Неудивительно, что в таких условиях почти все заключенные, судя по внешним проявлениям, готовы были полностью подчиняться своим мучителям. Мы не будем настаивать на том, что это особенность китайского характера. Пленные, попавшие в китайские тюрьмы и лагеря во время французской войны с Вьетминем и прошедшие ту же, но более щадящую, школу «перевоспитания», интуитивно выбирали подобную линию поведения. Эффективность «перевоспитания» опиралась на одновременное действие двух мощных факторов психологического насилия: во-первых, формирование у воспитуемого ярко выраженной инфантильности, младенческой зависимости от матери — партии и отца — государства, которые как бы заново учат свое дитя говорить и ходить (низко опустив голову, трусцой, под окрики надзирателей), умерять аппетит и гигиенические потребности и т. д.; во-вторых, слияние с коллективом себе подобных, воспитывающее рефлекторную способность контролировать свои жесты и слова, не высовываться, при этом исключается возможность встреч с преж-ней семьей, которую заменяет новая. Впрочем, жену заключенного, как правило, принуждали оформить развод с мужем, а детей — отречься от отца сразу после его ареста.
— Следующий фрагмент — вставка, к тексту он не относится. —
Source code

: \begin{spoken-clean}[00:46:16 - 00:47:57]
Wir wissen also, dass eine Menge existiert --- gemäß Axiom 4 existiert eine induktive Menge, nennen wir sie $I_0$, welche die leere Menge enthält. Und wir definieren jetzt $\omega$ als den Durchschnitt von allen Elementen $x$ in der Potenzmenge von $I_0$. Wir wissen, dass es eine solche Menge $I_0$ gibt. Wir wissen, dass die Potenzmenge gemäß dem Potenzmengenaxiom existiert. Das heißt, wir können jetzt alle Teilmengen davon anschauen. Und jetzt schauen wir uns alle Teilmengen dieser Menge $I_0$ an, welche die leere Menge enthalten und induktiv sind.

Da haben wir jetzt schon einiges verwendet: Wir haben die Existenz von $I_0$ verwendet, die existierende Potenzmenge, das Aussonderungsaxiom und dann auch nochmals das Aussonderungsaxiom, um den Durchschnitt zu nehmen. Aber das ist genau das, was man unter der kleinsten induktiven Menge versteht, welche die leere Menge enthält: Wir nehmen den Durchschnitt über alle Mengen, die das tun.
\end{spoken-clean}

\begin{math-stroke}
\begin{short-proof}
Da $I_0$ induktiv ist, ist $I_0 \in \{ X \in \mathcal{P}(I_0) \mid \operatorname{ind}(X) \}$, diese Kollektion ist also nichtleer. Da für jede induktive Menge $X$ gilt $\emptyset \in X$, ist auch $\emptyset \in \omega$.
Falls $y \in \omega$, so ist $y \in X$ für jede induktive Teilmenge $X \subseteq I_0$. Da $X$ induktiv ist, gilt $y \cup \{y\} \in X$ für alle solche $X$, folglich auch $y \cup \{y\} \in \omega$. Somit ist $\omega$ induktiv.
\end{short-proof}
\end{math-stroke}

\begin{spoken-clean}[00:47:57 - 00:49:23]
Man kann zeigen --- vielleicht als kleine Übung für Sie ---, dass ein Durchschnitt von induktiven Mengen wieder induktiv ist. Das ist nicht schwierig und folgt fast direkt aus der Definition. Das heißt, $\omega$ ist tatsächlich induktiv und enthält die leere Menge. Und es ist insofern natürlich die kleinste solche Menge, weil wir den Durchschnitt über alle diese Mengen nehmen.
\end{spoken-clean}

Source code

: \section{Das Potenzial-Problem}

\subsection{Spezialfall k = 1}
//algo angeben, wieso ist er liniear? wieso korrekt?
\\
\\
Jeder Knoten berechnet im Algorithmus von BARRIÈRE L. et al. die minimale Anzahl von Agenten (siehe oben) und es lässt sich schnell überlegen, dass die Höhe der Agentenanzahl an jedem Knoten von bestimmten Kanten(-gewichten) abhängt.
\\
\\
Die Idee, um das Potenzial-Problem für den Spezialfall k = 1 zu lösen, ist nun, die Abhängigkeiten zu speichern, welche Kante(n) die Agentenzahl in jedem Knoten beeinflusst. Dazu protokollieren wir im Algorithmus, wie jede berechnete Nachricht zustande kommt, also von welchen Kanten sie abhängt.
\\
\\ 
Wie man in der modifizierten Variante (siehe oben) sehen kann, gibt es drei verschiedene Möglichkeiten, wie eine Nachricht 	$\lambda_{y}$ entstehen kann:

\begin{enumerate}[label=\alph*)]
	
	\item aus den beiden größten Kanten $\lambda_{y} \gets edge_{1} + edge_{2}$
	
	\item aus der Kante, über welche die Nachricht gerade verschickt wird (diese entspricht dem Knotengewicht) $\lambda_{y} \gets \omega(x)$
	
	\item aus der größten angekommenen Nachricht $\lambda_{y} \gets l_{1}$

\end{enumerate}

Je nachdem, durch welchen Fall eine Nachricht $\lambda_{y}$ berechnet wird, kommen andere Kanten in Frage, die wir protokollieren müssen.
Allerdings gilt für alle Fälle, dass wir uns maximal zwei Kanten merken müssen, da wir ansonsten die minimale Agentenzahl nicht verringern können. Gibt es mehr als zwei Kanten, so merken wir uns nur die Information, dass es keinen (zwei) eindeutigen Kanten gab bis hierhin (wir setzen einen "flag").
Насколько, однако, успешно это обновление, перерождение заключенного? Он говорит лозунгами и двигается, как робот, теряется среди других и растворяется в общей массе, его больше нет, он прошел через «моральное самоубийство», отгородился от внешних соблазнов, научился выживать, уцелел. Наивно было бы думать, что ему легко держать язык за зубами и что он привык к двойной морали. Зато теперь он не презирает Большого брата и принимает решения исходя из соображения личной пользы, а не собственных убеждений. Паскуалини пишет, что как-то раз (это было в 1961 году) он поймал себя на мысли, что «его перевоспитание продвигается очень успешно, и он уже искренне верит любому слову охранников». И тут же добавляет: «Я очень хорошо знал, что в моих интересах первым делом вести себя так, чтобы ни в коем случае не нарушать тюремных правил». В качестве противоположного примера он рассказывает об одном ультрамаоисте, старосте тюремной камеры, который — чтобы все видели его преданность режиму и рвение — так рьяно призывал сокамерников встать пораньше и поработать в пятнадцатиградусный мороз (трудовые повинности при такой температуре отменялись), что даже надзиратель прервал его излияния и сделал ему замечание, что это совершенно «противоречит духу преданности Партии». Только тогда остальные заключенные вздохнули с облегчением. Как и многие китайцы в подобном положении, они не очень поверили доводу надзирателя, но молча предпочли не иметь неприятностей.